Extract, in full, the lines below, beginning at the first and ending with the line that contains "## Dependencies". Pictures do not belong in the copy.

_Plain-text document sources_:
┄┄┄┄┄┄┄┄┄┄┄┄┄┄┄┄┄┄┄┄
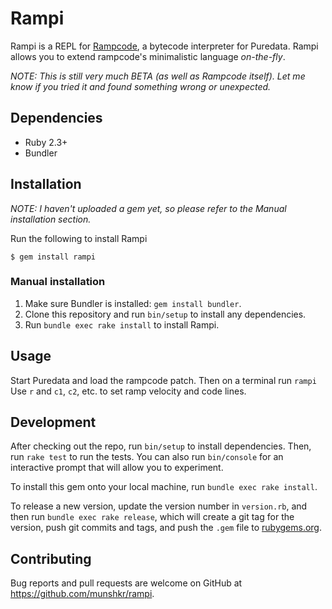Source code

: # Rampi

Rampi is a REPL for [Rampcode](https://github.com/gabochi/rampclon), a bytecode
interpreter for Puredata. Rampi allows you to extend rampcode's minimalistic
language *on-the-fly*.

*NOTE: This is still very much BETA (as well as Rampcode itself).  Let me know
if you tried it and found something wrong or unexpected.*


## Dependencies

* Ruby 2.3+
* Bundler

## Installation

*NOTE: I haven't uploaded a gem yet, so please refer to the Manual installation section.*

Run the following to install Rampi

    $ gem install rampi

### Manual installation

1. Make sure Bundler is installed: `gem install bundler`.
2. Clone this repository and run `bin/setup` to install any dependencies.
3. Run `bundle exec rake install` to install Rampi.


## Usage

Start Puredata and load the rampcode patch. Then on a terminal run `rampi`
Use `r` and `c1`, `c2`, etc. to set ramp velocity and code lines.


## Development

After checking out the repo, run `bin/setup` to install dependencies. Then, run
`rake test` to run the tests. You can also run `bin/console` for an interactive
prompt that will allow you to experiment.

To install this gem onto your local machine, run `bundle exec rake install`.

To release a new version, update the version number in `version.rb`, and then
run `bundle exec rake release`, which will create a git tag for the version,
push git commits and tags, and push the `.gem` file to
[rubygems.org](https://rubygems.org).


## Contributing

Bug reports and pull requests are welcome on GitHub at
https://github.com/munshkr/rampi.
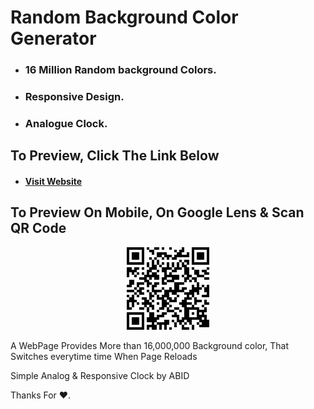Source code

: # Random Background Color Generator 

* ### **16 Million** Random background Colors.

* ### Responsive Design.

* ### Analogue Clock.

## To Preview, Click The Link Below

* #### [Visit Website](https://talhaabid1.github.io/Random-Background-Color-On-Reload/)

## To Preview On Mobile, On Google Lens & Scan **QR Code**

<p align="center">
  <img src="./res/barcode.gif"  alt="DEVELOVERZ"/>
</p>

A WebPage Provides More than 16,000,000 Background color, That Switches everytime time When Page Reloads

Simple Analog & Responsive Clock by ABID

Thanks For ❤.
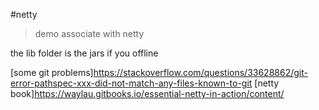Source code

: #netty 
> demo associate with netty

the lib folder is the jars  if you offline

[some git problems]https://stackoverflow.com/questions/33628862/git-error-pathspec-xxx-did-not-match-any-files-known-to-git
[netty book]https://waylau.gitbooks.io/essential-netty-in-action/content/
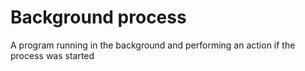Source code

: # Background process
A program running in the background and performing an action if the process was started
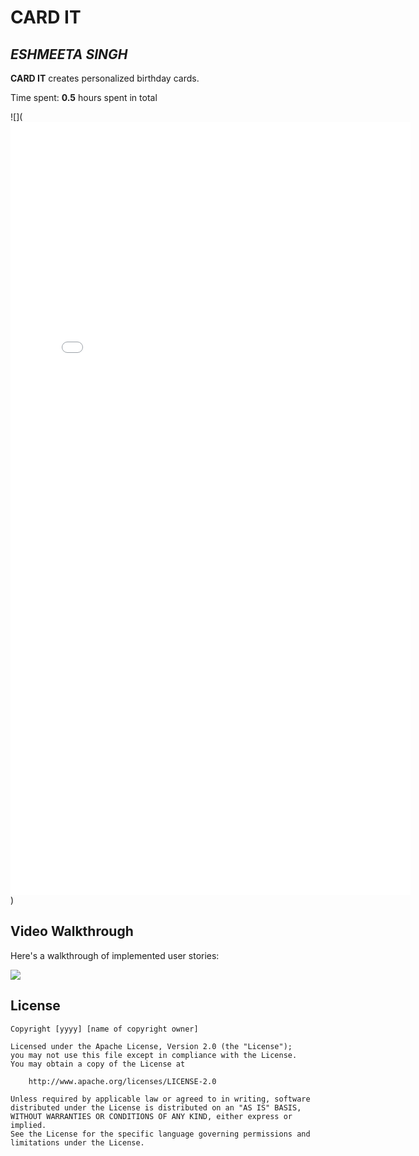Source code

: # CARD IT

## *ESHMEETA SINGH*

**CARD IT** creates personalized birthday cards.

Time spent: **0.5** hours spent in total

![](<iframe src='//gifs.com/embed/card-83WZ5j' frameborder='0' scrolling='no' width='640px' height='1236px' style='-webkit-backface-visibility: hidden;-webkit-transform: scale(1);' ></iframe>)

## Video Walkthrough

Here's a walkthrough of implemented user stories:


![](https://j.gifs.com/83WZ5j.gif)





## License

    Copyright [yyyy] [name of copyright owner]

    Licensed under the Apache License, Version 2.0 (the "License");
    you may not use this file except in compliance with the License.
    You may obtain a copy of the License at

        http://www.apache.org/licenses/LICENSE-2.0

    Unless required by applicable law or agreed to in writing, software
    distributed under the License is distributed on an "AS IS" BASIS,
    WITHOUT WARRANTIES OR CONDITIONS OF ANY KIND, either express or implied.
    See the License for the specific language governing permissions and
    limitations under the License.
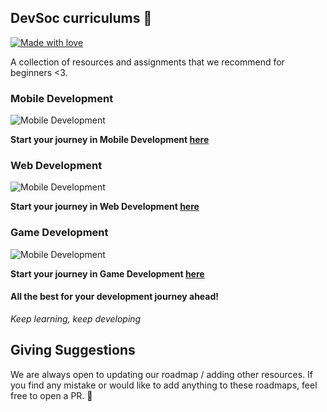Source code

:## DevSoc curriculums :rocket:

[![Made with love](https://img.shields.io/badge/Made%20With%20%E2%9D%A4%EF%B8%8F%20%20by-DevSoc-blue.svg)](https://devsoc.club/)

 A collection of resources and assignments that we recommend for beginners <3.



### Mobile Development
![Mobile Development](https://github.com/Devsoc-BPGC/curriculums/blob/main/imgs/mobileDevRoadmap.jpeg)

**Start your journey in Mobile Development [here](https://whimsical.com/mobile-development-roadmap-devsoc-WQEsHr372VrnvxBSaggPnc)**

### Web Development
![Mobile Development](https://github.com/Devsoc-BPGC/curriculums/blob/main/imgs/webDRoadmap.png)

**Start your journey in Web Development [here](https://whimsical.com/devsoc-basic-webdev-roadmap-8hQe8dmmFzm5PAdEVFKY2t)**

### Game Development
![Mobile Development](https://github.com/Devsoc-BPGC/curriculums/blob/main/imgs/gameDRoadmap.png)

**Start your journey in Game Development [here](https://www.notion.so/DevSoc-Game-Development-Resources-5d74bf0c840441ed9cd60f74fc819064)**



#### All the best for your development journey ahead!
*Keep learning, keep developing*


## Giving Suggestions
We are always open to updating our roadmap / adding other resources. If you find any mistake or would like to add anything to these roadmaps, feel free to open a PR. :rocket:
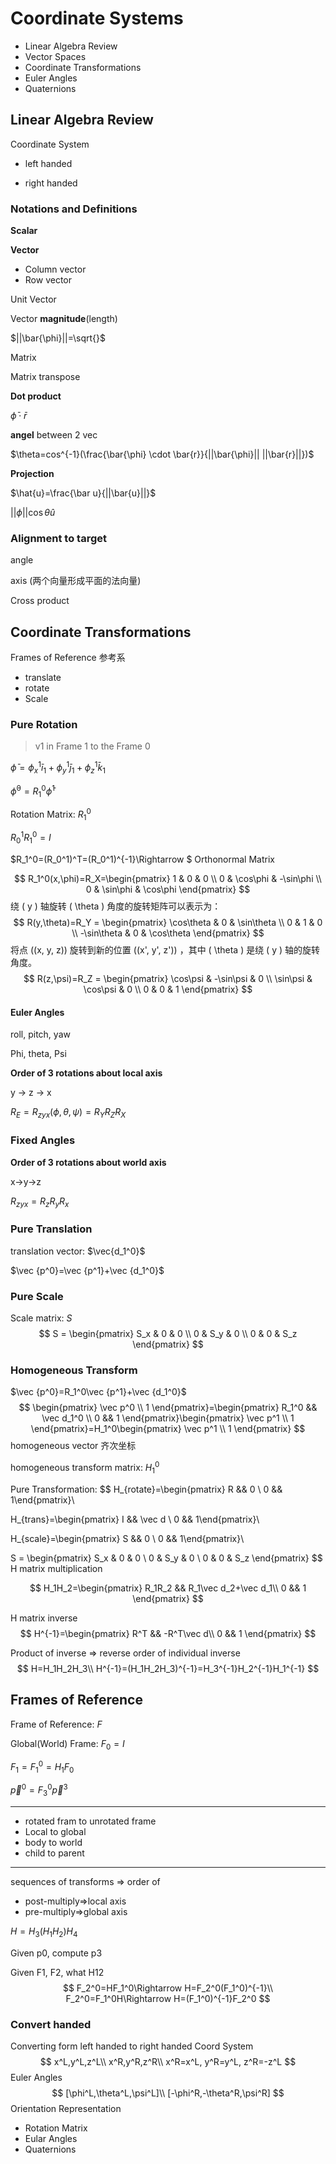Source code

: # Coordinate Systems

- Linear Algebra Review
- Vector Spaces
- Coordinate Transformations
- Euler Angles
- Quaternions

## Linear Algebra Review

Coordinate System

- left handed

- right handed

### Notations and Definitions

**Scalar**

**Vector**

- Column vector
- Row vector

Unit Vector

Vector **magnitude**(length)

$||\bar{\phi}||=\sqrt{}$

Matrix 

Matrix transpose

**Dot product**

$\bar{\phi} \cdot \bar{r}$

**angel** between 2 vec

$\theta=cos^{-1}(\frac{\bar{\phi} \cdot \bar{r}}{||\bar{\phi}|| ||\bar{r}||})$

**Projection**

$\hat{u}=\frac{\bar u}{||\bar{u}||}$

$||\phi||\cos \theta\hat u$

### Alignment to target

angle

axis (两个向量形成平面的法向量)

Cross product

## Coordinate Transformations

Frames of Reference 参考系

- translate
- rotate
- Scale

### Pure Rotation

> v1 in Frame 1 to the Frame 0
>

$\bar\phi=\phi_x^1\bar i_1+\phi_y^1\bar j_1+\phi_z^1\bar k_1$

$\bar\phi^0=R_1^0\bar \phi^1$

Rotation Matrix: $R_1^0$

$R_0^1R_1^0=I$

$R_1^0=(R_0^1)^T=(R_0^1)^{-1}\Rightarrow $ Orthonormal Matrix


$$
R_1^0(x,\phi)=R_X=\begin{pmatrix}
1 & 0 & 0 \\
0 & \cos\phi & -\sin\phi \\
0 & \sin\phi & \cos\phi
\end{pmatrix}
$$
绕 \( y \) 轴旋转 \( \theta \) 角度的旋转矩阵可以表示为：
$$
R(y,\theta)=R_Y = \begin{pmatrix}
\cos\theta & 0 & \sin\theta \\
0 & 1 & 0 \\
-\sin\theta & 0 & \cos\theta
\end{pmatrix}
$$
将点 \((x, y, z)\) 旋转到新的位置 \((x', y', z')\) ，其中 \( \theta \) 是绕 \( y \) 轴的旋转角度。
$$
R(z,\psi)=R_Z = \begin{pmatrix}
\cos\psi & -\sin\psi & 0 \\
\sin\psi & \cos\psi & 0 \\
0 & 0 & 1
\end{pmatrix}
$$
#### Euler Angles

roll, pitch, yaw

Phi, theta, Psi

**Order of 3 rotations about local axis**

y -> z -> x

$R_E=R_{zyx}(\phi, \theta,\psi)=R_YR_ZR_X$

### Fixed Angles

**Order of 3 rotations about world axis**

x->y->z

$R_{zyx}=R_zR_yR_x$

### Pure Translation

translation vector: $\vec{d_1^0}$

$\vec {p^0}=\vec {p^1}+\vec {d_1^0}$

### Pure Scale

Scale matrix: $S$
$$
S = \begin{pmatrix}
S_x & 0 & 0 \\
0 & S_y & 0 \\
0 & 0 & S_z
\end{pmatrix}
$$

### Homogeneous Transform

$\vec {p^0}=R_1^0\vec {p^1}+\vec {d_1^0}$
$$
\begin{pmatrix} 
\vec p^0 \\ 
1
\end{pmatrix}=\begin{pmatrix} 
R_1^0 && \vec d_1^0 \\ 
0 && 1
\end{pmatrix}\begin{pmatrix} 
\vec p^1 \\ 
1
\end{pmatrix}=H_1^0\begin{pmatrix} 
\vec p^1 \\ 
1
\end{pmatrix}
$$
homogeneous vector 齐次坐标

homogeneous transform matrix: $H_1^0$

Pure Transformation: 
$$
H_{rotate}=\begin{pmatrix} R && 0 \\ 0 && 1\end{pmatrix}\\

H_{trans}=\begin{pmatrix} I && \vec d \\ 0 && 1\end{pmatrix}\\

H_{scale}=\begin{pmatrix} S && 0 \\ 0 && 1\end{pmatrix}\\

S = \begin{pmatrix}
S_x & 0 & 0 \\
0 & S_y & 0 \\
0 & 0 & S_z
\end{pmatrix}
$$
H matrix multiplication

$$
H_1H_2=\begin{pmatrix}
R_1R_2 && R_1\vec d_2+\vec d_1\\
0 && 1
\end{pmatrix}
$$

H matrix inverse
$$
H^{-1}=\begin{pmatrix}
R^T && -R^T\vec d\\
0 && 1
\end{pmatrix}
$$

Product of inverse => reverse order of individual inverse
$$
H=H_1H_2H_3\\
H^{-1}=(H_1H_2H_3)^{-1}=H_3^{-1}H_2^{-1}H_1^{-1}
$$

## Frames of Reference

Frame of Reference: $F$

Global(World) Frame: $F_0=I$

$F_1=F_1^0=H_1F_0$

$\vec p^0=F_3^0 \vec p^3$

---

- rotated fram to unrotated frame
- Local to global
- body to world
- child to parent

---

sequences of transforms => order of 

- post-multiply=>local axis
- pre-multiply=>global axis

$H=H_3(H_1H_2)H_4$

Given p0, compute  p3

Given F1, F2, what H12
$$
F_2^0=HF_1^0\Rightarrow H=F_2^0(F_1^0)^{-1}\\
F_2^0=F_1^0H\Rightarrow H=(F_1^0)^{-1}F_2^0
$$

### Convert handed 

Converting form left handed to right handed Coord System
$$
x^L,y^L,z^L\\
x^R,y^R,z^R\\
x^R=x^L,
y^R=y^L,
z^R=-z^L
$$
Euler Angles
$$
[\phi^L,\theta^L,\psi^L]\\
[-\phi^R,-\theta^R,\psi^R]
$$
Orientation Representation

- Rotation Matrix
- Eular Angles
- Quaternions
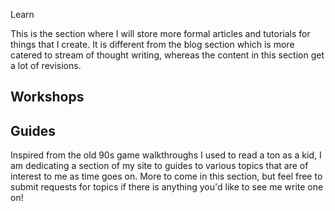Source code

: Learn

<counter></counter>

This is the section where I will store more formal articles and tutorials for things that I create. It is different from the blog section which is more catered to stream of thought writing, whereas the content in this section get a lot of revisions.

<guide-item title="Scalable Prop Patterns with Vue.js" description="Learn to master props and best practices to create reusable components." href="/workshops/scalable-prop-patterns"></guide-item>

## Workshops

## Guides

Inspired from the old 90s game walkthroughs I used to read a ton as a kid, I am dedicating a section of my site to guides to various topics that are of interest to me as time goes on. More to come in this section, but feel free to submit requests for topics if there is anything you'd like to see me write one on!

<guide-item class="mt-5" title="VuePress Blog Boilerplate" description="An ever-evolving and opinionated dev environment for people who want to use VuePress to power their blogs." image="/images/vuepress-blog-logo.png" alt="VuePress Blog Boilerplate logo" href="https://vuepress-blog-boilerplate.bencodezen.io/"></guide-item>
┄┄┄┄┄┄┄┄┄┄┄┄┄┄┄┄┄┄┄┄
_Completed exercise_:
Source code

: # Rampi

Rampi is a REPL for [Rampcode](https://github.com/gabochi/rampclon), a bytecode
interpreter for Puredata. Rampi allows you to extend rampcode's minimalistic
language *on-the-fly*.

*NOTE: This is still very much BETA (as well as Rampcode itself).  Let me know
if you tried it and found something wrong or unexpected.*


## Dependencies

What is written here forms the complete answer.